While we accept this as a common feature of our past,
  • Why were so many people interested in the study of the movements of the planets?
  • Why is the alignment of astronomical instruments found in Babylon 2.5 degrees out from the present alignment of the Earth?
  • Why did calendars constructed between the middle of the second millennium BCE * and 800 BCE have 360 days and months of thirty days?
  • Why do even earlier calendars have days, months and years of different lengths again?
* Before the Common Era

Velikovsky's answer was that the Earth and Mars had been involved in repeated near collisions with a gigantic comet since our recorded history began. The events described in the Exodus and in Egyptian papyri are a vivid description of an age in chaos—plagues, turmoil and darkness, and the flight of the Hebrews from Egypt toward a "column of fire" in Sinai.

The Earth was momentarily slowed down and its axis slightly altered as the comet passed by. Electrostatic forces caused discharges to arc between the Earth and the comet turning the skies to fire and the forests to flame. The crust was rent, volcanoes erupted, earthquakes rocked and darkness enveloped the world—the time of the Exodus.
 
Seven hundred years later Isaiah, Joel and Amos described another series of upheavals; the Sun appeared to stand still in the sky. Although slightly dislodged from its axis and orbit again, the Earth fared better this second time.
 
These were, in fact, the last two acts of a cosmic drama; the earliest act of which we have records is called The Deluge.
All cosmological theories assumed that the planets have evolved in their places for billions of years... Venus was formerly a comet and joined the family of planets within the memory of mankind... We claim that the Earth's orbit changed more than once, and with it the length of the year; that the geographic position of the terrestrial axis and its astronomical direction changed repeatedly and that at a recent date the polar star was in the constellation of the Great Bear.
—Worlds in Collision, p. 361
Velikovsky believed that the origin of the comet that was responsible for changes in the Earth's orbit was in the proto-star we know as Jupiter. This idea outraged the scientific community. But his theories about the natures of Jupiter and Venus have not yet been proven wrong. He said that because Venus was younger than the other planets, its surface temperature would be much hotter and its atmosphere denser than astronomers believed; these predictions were proven correct.

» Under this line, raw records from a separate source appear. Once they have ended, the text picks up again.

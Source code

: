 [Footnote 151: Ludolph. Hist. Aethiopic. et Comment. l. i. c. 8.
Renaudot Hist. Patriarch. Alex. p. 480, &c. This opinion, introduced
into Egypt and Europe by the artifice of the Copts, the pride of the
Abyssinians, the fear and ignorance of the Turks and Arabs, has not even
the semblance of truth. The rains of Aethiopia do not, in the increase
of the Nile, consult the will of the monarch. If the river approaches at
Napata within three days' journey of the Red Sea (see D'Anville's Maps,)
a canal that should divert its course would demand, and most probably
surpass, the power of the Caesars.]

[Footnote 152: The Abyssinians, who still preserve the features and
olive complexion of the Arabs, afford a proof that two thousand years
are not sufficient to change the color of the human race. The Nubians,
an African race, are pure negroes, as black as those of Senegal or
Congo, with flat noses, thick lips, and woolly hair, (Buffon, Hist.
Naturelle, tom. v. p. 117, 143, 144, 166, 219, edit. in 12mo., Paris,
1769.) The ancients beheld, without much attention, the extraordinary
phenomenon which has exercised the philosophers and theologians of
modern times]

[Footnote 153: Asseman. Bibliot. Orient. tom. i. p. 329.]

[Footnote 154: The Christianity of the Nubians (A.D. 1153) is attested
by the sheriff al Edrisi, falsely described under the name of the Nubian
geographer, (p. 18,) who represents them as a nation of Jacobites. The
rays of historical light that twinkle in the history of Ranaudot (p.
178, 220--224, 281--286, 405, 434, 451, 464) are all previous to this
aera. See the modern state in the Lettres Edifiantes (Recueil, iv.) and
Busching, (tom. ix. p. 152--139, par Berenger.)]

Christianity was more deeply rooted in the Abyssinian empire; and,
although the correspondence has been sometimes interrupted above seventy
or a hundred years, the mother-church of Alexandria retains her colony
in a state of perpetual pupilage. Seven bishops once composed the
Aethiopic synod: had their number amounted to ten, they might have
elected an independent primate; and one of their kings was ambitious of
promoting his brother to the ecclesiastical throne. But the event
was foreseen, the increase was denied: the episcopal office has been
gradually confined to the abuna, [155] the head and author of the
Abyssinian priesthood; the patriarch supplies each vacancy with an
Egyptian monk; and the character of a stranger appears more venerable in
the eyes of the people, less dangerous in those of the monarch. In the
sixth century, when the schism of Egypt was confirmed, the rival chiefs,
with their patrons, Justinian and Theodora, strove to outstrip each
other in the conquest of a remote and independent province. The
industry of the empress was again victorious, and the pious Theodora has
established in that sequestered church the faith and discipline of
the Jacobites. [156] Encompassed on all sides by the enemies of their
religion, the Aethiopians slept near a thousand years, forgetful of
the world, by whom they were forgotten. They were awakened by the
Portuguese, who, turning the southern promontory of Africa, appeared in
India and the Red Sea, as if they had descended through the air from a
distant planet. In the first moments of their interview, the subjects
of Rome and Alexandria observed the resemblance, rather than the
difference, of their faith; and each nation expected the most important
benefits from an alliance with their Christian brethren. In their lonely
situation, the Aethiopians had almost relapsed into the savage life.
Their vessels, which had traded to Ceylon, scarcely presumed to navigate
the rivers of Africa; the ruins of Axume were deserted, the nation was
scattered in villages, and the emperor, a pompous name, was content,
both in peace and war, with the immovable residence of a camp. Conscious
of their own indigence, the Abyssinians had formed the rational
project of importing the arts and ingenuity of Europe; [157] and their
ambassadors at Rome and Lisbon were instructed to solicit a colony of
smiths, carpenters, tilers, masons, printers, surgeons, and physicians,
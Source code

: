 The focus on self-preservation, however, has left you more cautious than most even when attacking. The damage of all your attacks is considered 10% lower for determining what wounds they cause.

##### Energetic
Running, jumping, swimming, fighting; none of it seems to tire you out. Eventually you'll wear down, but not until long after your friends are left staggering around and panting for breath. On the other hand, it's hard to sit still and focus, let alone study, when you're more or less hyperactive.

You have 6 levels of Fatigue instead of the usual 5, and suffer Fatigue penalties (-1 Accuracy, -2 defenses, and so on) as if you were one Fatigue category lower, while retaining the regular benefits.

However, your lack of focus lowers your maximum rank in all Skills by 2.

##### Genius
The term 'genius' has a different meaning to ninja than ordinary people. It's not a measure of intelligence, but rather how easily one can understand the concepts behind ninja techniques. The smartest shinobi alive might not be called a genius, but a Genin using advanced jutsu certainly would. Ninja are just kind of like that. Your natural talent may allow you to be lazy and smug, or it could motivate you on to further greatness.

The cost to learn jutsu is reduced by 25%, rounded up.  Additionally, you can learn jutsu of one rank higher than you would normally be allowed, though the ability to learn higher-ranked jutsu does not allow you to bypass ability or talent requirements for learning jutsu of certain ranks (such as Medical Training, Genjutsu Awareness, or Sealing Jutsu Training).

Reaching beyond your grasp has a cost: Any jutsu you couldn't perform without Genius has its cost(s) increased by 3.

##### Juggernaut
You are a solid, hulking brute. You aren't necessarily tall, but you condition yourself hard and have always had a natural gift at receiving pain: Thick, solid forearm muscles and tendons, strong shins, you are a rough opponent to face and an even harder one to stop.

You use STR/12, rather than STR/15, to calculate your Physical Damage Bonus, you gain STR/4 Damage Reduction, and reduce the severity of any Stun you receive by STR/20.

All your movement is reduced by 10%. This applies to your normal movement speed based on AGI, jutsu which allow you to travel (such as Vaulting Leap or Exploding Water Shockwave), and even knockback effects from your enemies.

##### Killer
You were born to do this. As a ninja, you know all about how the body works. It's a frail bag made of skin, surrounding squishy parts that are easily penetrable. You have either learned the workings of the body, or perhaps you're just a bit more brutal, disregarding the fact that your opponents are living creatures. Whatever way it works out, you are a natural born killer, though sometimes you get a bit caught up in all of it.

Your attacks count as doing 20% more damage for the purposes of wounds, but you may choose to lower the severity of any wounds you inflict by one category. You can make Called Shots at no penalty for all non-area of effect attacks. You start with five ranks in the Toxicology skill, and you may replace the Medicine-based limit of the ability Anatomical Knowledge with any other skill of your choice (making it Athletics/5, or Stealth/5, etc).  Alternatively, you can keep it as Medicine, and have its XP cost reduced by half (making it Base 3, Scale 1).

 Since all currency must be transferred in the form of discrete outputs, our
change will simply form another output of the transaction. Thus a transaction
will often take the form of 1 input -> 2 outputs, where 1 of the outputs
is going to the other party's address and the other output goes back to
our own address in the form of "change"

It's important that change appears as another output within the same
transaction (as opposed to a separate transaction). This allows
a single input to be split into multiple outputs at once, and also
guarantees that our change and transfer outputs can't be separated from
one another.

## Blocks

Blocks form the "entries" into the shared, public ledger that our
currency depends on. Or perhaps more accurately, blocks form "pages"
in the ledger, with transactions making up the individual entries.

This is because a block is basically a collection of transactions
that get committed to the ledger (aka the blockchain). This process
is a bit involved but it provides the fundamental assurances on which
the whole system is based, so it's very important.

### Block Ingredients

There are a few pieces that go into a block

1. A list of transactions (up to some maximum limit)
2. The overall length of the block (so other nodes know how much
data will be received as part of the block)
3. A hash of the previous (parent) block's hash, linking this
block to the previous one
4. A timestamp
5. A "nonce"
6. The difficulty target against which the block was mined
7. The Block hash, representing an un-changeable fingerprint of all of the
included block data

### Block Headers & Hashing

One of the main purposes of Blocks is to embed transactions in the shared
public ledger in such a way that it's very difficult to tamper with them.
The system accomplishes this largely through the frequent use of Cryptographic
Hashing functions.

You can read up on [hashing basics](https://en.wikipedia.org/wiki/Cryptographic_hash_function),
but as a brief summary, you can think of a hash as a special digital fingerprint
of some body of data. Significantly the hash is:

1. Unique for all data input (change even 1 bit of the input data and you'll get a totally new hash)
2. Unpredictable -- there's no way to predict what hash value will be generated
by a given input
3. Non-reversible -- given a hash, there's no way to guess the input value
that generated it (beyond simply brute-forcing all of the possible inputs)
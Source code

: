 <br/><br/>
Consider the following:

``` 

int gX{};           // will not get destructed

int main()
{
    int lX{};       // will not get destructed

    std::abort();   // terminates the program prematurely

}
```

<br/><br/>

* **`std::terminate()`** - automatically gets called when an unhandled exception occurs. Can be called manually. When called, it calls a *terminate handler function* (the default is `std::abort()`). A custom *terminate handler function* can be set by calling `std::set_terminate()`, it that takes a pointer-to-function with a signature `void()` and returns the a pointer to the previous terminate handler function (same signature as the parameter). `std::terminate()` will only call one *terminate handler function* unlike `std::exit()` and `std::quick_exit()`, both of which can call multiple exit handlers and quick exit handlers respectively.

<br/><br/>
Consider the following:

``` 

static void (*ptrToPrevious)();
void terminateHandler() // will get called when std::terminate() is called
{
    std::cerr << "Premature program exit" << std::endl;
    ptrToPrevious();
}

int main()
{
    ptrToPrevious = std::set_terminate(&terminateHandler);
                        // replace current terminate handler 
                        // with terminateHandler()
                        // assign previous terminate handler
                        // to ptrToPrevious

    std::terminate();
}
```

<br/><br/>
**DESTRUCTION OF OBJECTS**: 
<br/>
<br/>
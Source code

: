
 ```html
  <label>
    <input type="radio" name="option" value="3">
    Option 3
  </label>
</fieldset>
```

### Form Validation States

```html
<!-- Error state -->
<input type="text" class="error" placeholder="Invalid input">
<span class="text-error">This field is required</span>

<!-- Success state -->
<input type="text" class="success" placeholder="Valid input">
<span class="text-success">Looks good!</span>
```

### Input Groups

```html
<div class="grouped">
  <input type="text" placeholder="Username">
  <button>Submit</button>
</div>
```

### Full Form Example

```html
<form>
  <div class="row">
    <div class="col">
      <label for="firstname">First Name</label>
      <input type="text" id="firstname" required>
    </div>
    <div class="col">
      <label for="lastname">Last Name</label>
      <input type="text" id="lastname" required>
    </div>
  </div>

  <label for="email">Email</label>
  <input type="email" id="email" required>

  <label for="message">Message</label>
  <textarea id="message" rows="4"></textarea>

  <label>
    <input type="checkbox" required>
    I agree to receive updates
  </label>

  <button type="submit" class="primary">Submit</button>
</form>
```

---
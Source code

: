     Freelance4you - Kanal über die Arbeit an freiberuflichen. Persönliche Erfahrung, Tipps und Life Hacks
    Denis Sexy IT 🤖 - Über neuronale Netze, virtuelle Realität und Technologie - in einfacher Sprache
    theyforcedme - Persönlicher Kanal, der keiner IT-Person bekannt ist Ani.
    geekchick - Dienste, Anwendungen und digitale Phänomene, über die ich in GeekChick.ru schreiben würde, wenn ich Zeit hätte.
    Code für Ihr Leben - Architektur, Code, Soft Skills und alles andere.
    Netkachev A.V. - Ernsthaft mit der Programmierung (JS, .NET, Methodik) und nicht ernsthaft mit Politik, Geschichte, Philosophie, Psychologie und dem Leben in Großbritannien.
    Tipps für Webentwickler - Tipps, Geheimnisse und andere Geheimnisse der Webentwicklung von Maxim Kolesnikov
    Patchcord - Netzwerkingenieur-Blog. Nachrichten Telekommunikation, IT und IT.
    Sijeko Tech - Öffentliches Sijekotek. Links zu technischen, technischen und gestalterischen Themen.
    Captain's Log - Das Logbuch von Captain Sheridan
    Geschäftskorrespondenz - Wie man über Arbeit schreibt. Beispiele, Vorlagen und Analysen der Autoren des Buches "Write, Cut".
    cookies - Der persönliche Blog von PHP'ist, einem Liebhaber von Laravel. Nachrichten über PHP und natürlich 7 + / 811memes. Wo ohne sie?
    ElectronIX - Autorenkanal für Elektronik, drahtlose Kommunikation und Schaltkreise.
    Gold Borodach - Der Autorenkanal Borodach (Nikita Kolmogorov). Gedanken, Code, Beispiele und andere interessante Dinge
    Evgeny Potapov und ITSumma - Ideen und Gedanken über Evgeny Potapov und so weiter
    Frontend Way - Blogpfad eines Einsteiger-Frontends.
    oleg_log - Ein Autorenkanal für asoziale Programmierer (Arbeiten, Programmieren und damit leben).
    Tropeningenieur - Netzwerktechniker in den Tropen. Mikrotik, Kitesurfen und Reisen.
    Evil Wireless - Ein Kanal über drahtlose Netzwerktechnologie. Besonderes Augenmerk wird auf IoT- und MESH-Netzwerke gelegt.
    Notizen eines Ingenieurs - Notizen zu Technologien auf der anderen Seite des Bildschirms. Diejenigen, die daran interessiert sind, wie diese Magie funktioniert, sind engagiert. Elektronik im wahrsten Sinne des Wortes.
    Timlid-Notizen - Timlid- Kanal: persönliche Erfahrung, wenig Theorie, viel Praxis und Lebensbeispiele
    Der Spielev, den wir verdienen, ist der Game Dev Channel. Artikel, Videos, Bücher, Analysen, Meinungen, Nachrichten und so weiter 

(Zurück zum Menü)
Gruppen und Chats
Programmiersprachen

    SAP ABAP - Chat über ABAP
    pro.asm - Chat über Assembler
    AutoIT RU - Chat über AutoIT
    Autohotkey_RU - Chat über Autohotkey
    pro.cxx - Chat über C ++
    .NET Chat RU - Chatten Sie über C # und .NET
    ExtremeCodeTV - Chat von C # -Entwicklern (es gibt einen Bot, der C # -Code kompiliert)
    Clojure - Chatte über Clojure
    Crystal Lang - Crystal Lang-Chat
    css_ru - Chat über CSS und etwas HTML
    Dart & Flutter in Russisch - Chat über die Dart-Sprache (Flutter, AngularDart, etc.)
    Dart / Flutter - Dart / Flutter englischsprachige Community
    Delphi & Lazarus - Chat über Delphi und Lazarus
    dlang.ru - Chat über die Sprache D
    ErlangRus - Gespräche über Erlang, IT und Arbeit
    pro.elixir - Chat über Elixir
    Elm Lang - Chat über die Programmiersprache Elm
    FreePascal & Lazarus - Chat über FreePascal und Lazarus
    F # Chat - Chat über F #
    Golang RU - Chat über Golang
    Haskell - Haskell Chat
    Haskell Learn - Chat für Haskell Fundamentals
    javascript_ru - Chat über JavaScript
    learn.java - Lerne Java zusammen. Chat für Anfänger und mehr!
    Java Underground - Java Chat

He predicted Venus would be found to have orbital anomalies in relation to the other planets; Venus has since been found to rotate on its axis in reverse direction to the other planets, and its day is longer than its year. We now know that parts of the atmosphere of Venus rotate in 4 days (with winds of up to 400 km/h) while the planet itself rotates in 243 days. Both these rotations are retrograde.
 
One of Velikovsky's hypotheses for the slowing of the Earth's rotation which made the Sun appear to stand still was that the planet was engulfed in the extended atmosphere of the comet Venus. Some of the diurnal rotation of the Earth was imparted to this dust-cloud according to Velikovsky, which fits the eccentric characteristics of the Venusian atmosphere.

The comet spiraled past the Earth in an ever-decreasing path around the Sun before taking up its present orbit as the planet Venus. He further cites evidence to show that the Earth interacted with Mars on a number of occasions when writing was better developed than during the Venusian encounters, after Venus flipped Mars out of its orbit.